"Dead letters."

"Or officers to execute them?"

"Dead men."

Royce was excited and aroused. He was young, and had convictions. The laws should not be over-ridden and men murdered in broad daylight by these scoundrels while he was on the scene. He took charge of the detective, who, with his bruised head, was put in jail, while the liquor-seller was allowed to have his illness out in his own house, one of the balls only having taken effect, and that in a safe place in the shoulder. Royce, all on fire for the side of justice, wrote and telegraphed for troops, using the detective's signature; he went himself fifteen miles on horseback to send the dispatch. There were troops at the State capital; they had been up to the mountains before on the same business; they were, indeed, quite accustomed to going up; but they accomplished nothing. The outlaws kept themselves carefully hidden in their wild retreats, and the village looked on as innocently as a Quaker settlement.
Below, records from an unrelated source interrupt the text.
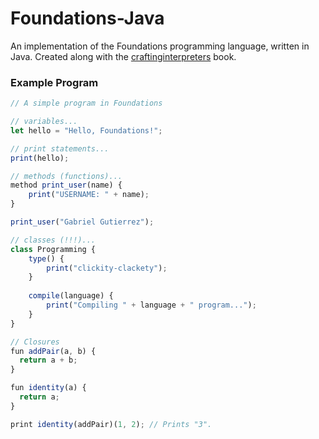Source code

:# Foundations-Java

An implementation of the Foundations programming language, written in Java.
Created along with the [craftinginterpreters](http://www.craftinginterpreters.com/contents.html) book.

### Example Program
```javascript
// A simple program in Foundations

// variables...
let hello = "Hello, Foundations!";

// print statements...
print(hello);

// methods (functions)...
method print_user(name) {
    print("USERNAME: " + name);
}

print_user("Gabriel Gutierrez");

// classes (!!!)...
class Programming {
    type() {
        print("clickity-clackety");
    }
    
    compile(language) {
        print("Compiling " + language + " program...");
    }
}

// Closures
fun addPair(a, b) {
  return a + b;
}

fun identity(a) {
  return a;
}

print identity(addPair)(1, 2); // Prints "3".
```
A detective was fair game: two of them had been shot in the neighborhood within the previous year, and left bleeding in the road. Would they never learn, then, to keep out of the mountains?

"But is it not an extraordinary state of things that a village so large as Ellerby should be so apathetic?" asked Adelaide.

"The villagers can do little: once off the road, and you are in a trackless wilderness," said Stephen. "Custom makes law in these regions: moonlight whisky has always been made, and the mountaineers think they have a right to make it. They look upon the revenue-men as spies."

"Yes; and they are government officials and Northerners too," added Royce hotly—"mind that!"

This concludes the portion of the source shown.